2005 Salt Lake City Annual Meeting (October 16–19, 2005)

Paper No. 12
Presentation Time: 4:45 PM


DAVIS, Craig S., Department of Geological Sciences, Wright State University, 260 Brehm Lab, 3640 Col. Glenn Hwy, Dayton, OH 45435 and SLATTERY, William, Geological Sciences Education, Wright State Univ, Dayton, OH 45435, davis.14@wright.edu

One of the program assessment objectives of Wright State University's Department of Geological Sciences is to determine if undergraduate general education geology courses are providing students with engaging learning activities that build their conceptual knowledge of key concepts in the geosciences, as well as increase their understanding of the scientific way of knowing.

It has long been known that acquisition and comprehension of scientific concepts corresponds to the ability of an individual to use logical operations (e.g. Raven, 1974). In other words concepts matched to the developmental level of students are more easily learned. In order to determine the developmental levels of our students, the Group Assessment of Logical Thinking (GALT) instrument has been administered to all students taking the beginning geology laboratory course in the general education sequence. The total number of students that have taken the assessment to date is approximately 800.
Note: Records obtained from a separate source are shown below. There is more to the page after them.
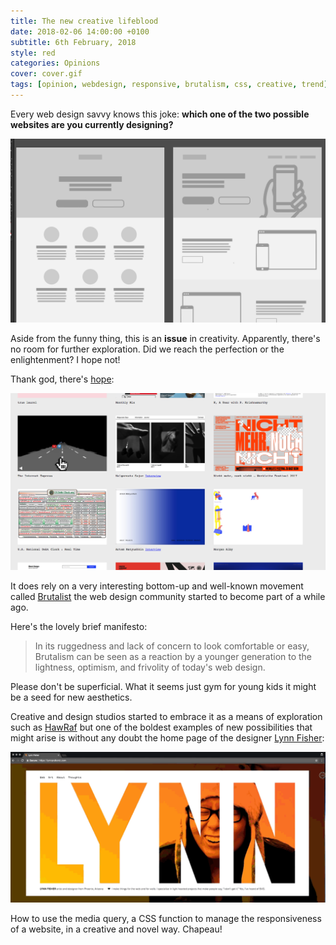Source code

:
 ```yaml
---
title: The new creative lifeblood
date: 2018-02-06 14:00:00 +0100
subtitle: 6th February, 2018
style: red
categories: Opinions
cover: cover.gif
tags: [opinion, webdesign, responsive, brutalism, css, creative, trend]
---
```


Every web design savvy knows this joke: **which one of the two possible websites are you currently designing?**

![](../assets/posts/the-new-creative-lifeblood/type-of-website.png)

Aside from the funny thing, this is an **issue** in creativity. Apparently, there's no room for further exploration. Did we reach the perfection or the enlightenment? I hope not!

Thank god, there's [hope](http://brutalistwebsites.com/):

![](../assets/posts/the-new-creative-lifeblood/brutaistwebsite.png)

It does rely on a very interesting bottom-up and well-known movement called [Brutalist](https://en.wikipedia.org/wiki/Brutalist_architecture) the web design community started to become part of a while ago.

Here's the lovely brief manifesto:

> In its ruggedness and lack of concern to look comfortable or easy, Brutalism can be seen as a reaction by a younger generation to the lightness, optimism, and frivolity of today's web design.

Please don't be superficial. What it seems just gym for young kids it might be a seed for new aesthetics. 

Creative and design studios started to embrace it as a means of exploration such as [HawRaf](http://hawraf.com/) but one of the boldest examples of new possibilities that might arise is without any doubt the home page of the designer [Lynn Fisher](https://lynnandtonic.com/):

![](../assets/posts/the-new-creative-lifeblood/cover.gif)

How to use the media query, a CSS function to manage the responsiveness of a website, in a creative and novel way. Chapeau!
The twenty-one question GALT instrument measures six logical operations: conservation, proportional reasoning, controlling variables, combinational reasoning, probabilistic reasoning, and co-relational reasoning. The assessment also has sufficient reliability and validity to distinguish between groups of students placed in one of three science learning classifications; concrete, transitional, or abstract. The GALT results to date indicate that approximately 31% of undergraduate students taking the beginning geology general education course are concrete learners in science, 50% are transitional and 19% are abstract thinkers in science. The GALT data will be an important factor in the modification of learning activities and materials used in the course curriculum. GALT results will also be used to recruit abstract thinkers to become majors, provide assistance to concrete learners and drive change in curriculum for all general education laboratory courses.